- Kefalari Location within Greece
- Coordinates: 40°31′15″N 21°24′36″E﻿ / ﻿40.52083°N 21.41000°E
- Country: Greece
- Geographic region: Macedonia
- Administrative region: Western Macedonia
- Regional unit: Kastoria
- Municipality: Kastoria
- Municipal unit: Kastoria
- Community: Kastoria

Population (2021)
- • Total: 447
- Time zone: UTC+2 (EET)
- • Summer (DST): UTC+3 (EEST)

= Kefalari, Kastoria =

Kefalari (Κεφαλάρι, before 1926: Σέτομα – Setoma) is a village in Kastoria Regional Unit, Macedonia, Greece. It is part of the community of Kastoria.

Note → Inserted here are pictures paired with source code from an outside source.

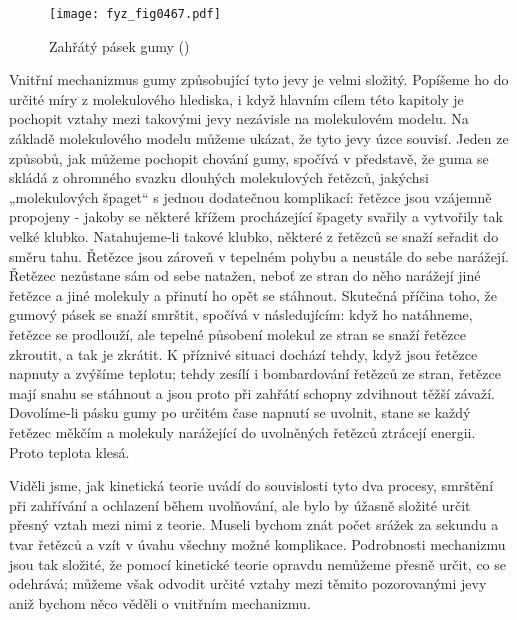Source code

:     \begin{figure}[ht!] %
      \centering
      \texttt{[image: fyz\_fig0467.pdf]}
      \caption{ Zahřátý pásek gumy (\cite[s.~596]{Feynman01})}
      \label{fyz:fig0467}
    \end{figure}

    Vnitřní mechanizmus gumy způsobující tyto jevy je velmi složitý. Popíšeme ho do určité míry z
    molekulového hlediska, i když hlavním cílem této kapitoly je pochopit vztahy mezi takovými jevy
    nezávisle na molekulovém modelu. Na základě molekulového modelu můžeme ukázat, že tyto jevy úzce
    souvisí. Jeden ze způsobů, jak můžeme pochopit chování gumy, spočívá v představě, že guma se
    skládá z ohromného svazku dlouhých molekulových řetězců, jakýchsi „molekulových špaget“ s
    jednou dodatečnou komplikací: řetězce jsou vzájemně propojeny - jakoby se některé křížem
    procházející špagety svařily a vytvořily tak velké klubko. Natahujeme-li takové klubko, některé
    z řetězců se snaží seřadit do směru tahu. Řetězce jsou zároveň v tepelném pohybu a neustále do
    sebe narážejí. Řetězec nezůstane sám od sebe natažen, neboť ze stran do něho narážejí jiné
    řetězce a jiné molekuly a přinutí ho opět se stáhnout. Skutečná příčina toho, že gumový pásek se
    snaží smrštit, spočívá v následujícím: když ho natáhneme, řetězce se prodlouží, ale tepelné
    působení molekul ze stran se snaží řetězce zkroutit, a tak je zkrátit. K příznivé situaci
    dochází tehdy, když jsou řetězce napnuty  a zvýšíme teplotu; tehdy zesílí i bombardování řetězců
    ze stran, řetězce mají snahu se stáhnout a jsou proto při zahřátí schopny zdvihnout těžší
    závaží. Dovolíme-li pásku gumy po určitém čase napnutí se uvolnit, stane se každý řetězec měkčím
    a molekuly narážející do uvolněných řetězců ztrácejí energii. Proto teplota klesá.

    Viděli jsme, jak kinetická teorie uvádí do souvislosti tyto dva procesy, smrštění při zahřívání
    a ochlazení během uvolňování, ale bylo by úžasně složité určit přesný vztah mezi nimi z teorie.
    Museli bychom znát počet srážek za sekundu a tvar řetězců a vzít v úvahu všechny možné
    komplikace. Podrobnosti mechanizmu jsou tak složité, že pomocí kinetické teorie opravdu
    nemůžeme přesně určit, co se odehrává; můžeme však odvodit určité vztahy mezi těmito
    pozorovanými jevy aniž bychom něco věděli o vnitřním mechanizmu.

The 1920 Greek census recorded 408 people in the village, and 164 inhabitants (30 families) were Muslim in 1923. Following the Greek–Turkish population exchange, Greek refugee families in Setoma were from Asia Minor (16) and Pontus (9) in 1926. The 1928 Greek census recorded 371 village inhabitants. In 1928, the refugee families numbered 25 (104 people).

In 1945, Greek Foreign Minister Ioannis Politis ordered the compilation of demographic data regarding the Prefecture of Kastoria. The village Kefalari had a total of 580 inhabitants, and was populated by 290 Slavophones with a Bulgarian national consciousness.